Mars 1884, Anzin. Une violente grève éclate à la mine d’Anzin, dans le Nord de la France. Les ouvriers, révoltés par une nouvelle baisse de salaire imposée par La Compagnie, refusent de retourner croupir sous terre sans pouvoir ramener du pain à leur famille. La loi Waldeck-Rousseau autorisant les syndicats est votée à la fin du mois de mars. Ça, c’est l’histoire vraie.
Mars 1884, Montsou. Etienne Lantier, un ancien machiniste, vient d’être licencié pour avoir giflé son chef. Il arpente les plaines du Nord à la recherche d’un travail, n’importe lequel pourvu qu’il ait un toit et du pain. À Montsou, il rencontre les Maheu, une famille de mineurs qui descend dans la fosse depuis la création de la première Compagnie un siècle plus tôt. Suite à la mort d’une herscheuse, Etienne est embauché à la fosse du Voreux. Écoeuré par la misère des ouvriers qui s’oppose à l’opulence dans laquelle vivent les bourgeois de Montsou, Etienne fait rapidement germer dans l’esprit des ouvriers la graine de la révolution… Ça, c’est la fiction.
Zola frappe fort avec ce 13e roman de la fresque des Rougon-Macquart.

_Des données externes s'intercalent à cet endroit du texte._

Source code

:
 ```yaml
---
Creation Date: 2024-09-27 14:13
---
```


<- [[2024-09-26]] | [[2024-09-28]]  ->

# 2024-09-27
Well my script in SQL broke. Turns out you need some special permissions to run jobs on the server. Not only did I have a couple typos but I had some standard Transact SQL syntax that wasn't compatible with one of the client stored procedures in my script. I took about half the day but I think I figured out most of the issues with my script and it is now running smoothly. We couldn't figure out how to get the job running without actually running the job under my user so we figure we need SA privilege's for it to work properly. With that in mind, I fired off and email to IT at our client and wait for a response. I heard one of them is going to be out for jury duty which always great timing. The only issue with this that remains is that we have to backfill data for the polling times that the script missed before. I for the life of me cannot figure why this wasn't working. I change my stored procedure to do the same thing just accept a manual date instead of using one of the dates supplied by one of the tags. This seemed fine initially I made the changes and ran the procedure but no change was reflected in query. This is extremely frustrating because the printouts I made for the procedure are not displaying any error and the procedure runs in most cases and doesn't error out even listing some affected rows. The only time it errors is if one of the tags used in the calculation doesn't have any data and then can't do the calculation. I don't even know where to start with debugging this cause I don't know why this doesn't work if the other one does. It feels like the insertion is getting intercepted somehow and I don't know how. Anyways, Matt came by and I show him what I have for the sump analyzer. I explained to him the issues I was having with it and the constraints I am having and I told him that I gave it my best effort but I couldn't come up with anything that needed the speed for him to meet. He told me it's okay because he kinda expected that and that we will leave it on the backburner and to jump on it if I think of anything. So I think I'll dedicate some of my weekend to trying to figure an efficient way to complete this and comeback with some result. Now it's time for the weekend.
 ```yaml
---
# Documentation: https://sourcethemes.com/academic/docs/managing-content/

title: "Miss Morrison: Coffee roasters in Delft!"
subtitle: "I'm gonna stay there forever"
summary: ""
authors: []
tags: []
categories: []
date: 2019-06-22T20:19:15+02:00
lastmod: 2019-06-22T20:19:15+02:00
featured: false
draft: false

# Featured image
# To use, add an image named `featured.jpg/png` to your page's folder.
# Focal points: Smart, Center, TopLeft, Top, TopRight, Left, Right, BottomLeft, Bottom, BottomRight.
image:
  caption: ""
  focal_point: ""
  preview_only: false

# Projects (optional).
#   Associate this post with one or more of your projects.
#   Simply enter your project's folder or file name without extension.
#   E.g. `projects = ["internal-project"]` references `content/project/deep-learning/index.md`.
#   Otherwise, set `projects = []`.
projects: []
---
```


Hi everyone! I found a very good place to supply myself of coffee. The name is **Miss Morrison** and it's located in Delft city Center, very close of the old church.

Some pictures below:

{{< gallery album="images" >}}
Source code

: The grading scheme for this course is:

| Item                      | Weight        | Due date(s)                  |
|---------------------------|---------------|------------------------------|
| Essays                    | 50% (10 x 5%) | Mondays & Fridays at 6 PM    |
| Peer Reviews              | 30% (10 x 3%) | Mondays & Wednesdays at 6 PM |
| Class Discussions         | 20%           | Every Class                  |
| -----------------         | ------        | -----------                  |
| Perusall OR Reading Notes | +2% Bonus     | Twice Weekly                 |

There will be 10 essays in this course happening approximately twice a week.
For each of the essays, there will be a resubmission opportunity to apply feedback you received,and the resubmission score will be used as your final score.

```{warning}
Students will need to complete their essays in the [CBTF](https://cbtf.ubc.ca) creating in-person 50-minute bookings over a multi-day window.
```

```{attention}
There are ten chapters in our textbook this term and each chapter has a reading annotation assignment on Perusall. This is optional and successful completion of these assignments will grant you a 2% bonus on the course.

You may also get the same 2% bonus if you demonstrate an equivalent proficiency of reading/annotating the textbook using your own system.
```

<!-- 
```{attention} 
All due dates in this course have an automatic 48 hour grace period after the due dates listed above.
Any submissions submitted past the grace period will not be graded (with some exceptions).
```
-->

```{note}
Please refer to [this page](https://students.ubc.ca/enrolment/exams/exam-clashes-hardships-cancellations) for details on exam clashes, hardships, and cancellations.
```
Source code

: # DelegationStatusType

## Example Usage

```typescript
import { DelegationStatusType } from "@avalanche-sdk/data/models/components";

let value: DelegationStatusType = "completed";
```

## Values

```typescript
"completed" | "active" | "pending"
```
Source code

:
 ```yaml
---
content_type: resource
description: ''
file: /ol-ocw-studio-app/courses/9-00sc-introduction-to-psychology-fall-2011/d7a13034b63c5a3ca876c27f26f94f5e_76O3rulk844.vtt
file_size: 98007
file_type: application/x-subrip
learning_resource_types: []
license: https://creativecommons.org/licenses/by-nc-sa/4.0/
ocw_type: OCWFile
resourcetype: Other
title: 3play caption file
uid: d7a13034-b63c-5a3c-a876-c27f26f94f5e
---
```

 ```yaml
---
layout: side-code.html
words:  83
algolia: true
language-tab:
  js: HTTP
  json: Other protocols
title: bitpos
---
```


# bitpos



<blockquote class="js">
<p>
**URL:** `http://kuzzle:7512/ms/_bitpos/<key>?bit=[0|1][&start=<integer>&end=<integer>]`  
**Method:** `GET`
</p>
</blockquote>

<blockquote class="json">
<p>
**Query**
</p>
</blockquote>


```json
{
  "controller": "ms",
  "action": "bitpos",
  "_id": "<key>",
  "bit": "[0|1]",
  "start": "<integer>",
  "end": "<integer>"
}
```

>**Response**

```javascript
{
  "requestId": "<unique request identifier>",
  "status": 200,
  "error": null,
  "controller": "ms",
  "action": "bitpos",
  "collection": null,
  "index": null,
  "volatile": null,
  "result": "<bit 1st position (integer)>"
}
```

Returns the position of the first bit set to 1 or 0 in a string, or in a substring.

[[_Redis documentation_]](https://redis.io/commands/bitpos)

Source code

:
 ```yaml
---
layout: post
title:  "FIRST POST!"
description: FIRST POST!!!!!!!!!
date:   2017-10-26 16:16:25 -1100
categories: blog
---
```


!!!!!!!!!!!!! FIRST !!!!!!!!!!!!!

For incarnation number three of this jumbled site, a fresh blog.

Entre 1871 et 1893, Zola écrit 20 volumes sur une famille du Second Empire condamnée par les lois de l’hérédité. Il brosse un portrait exhaustif de toutes les strates de la société, et publie en 1885 le premier livre qui donne une voix à l’ouvrier : Germinal symbolise l’accession à la dignité de gens qu’on avait toujours cru indignes d’être des personnages de roman.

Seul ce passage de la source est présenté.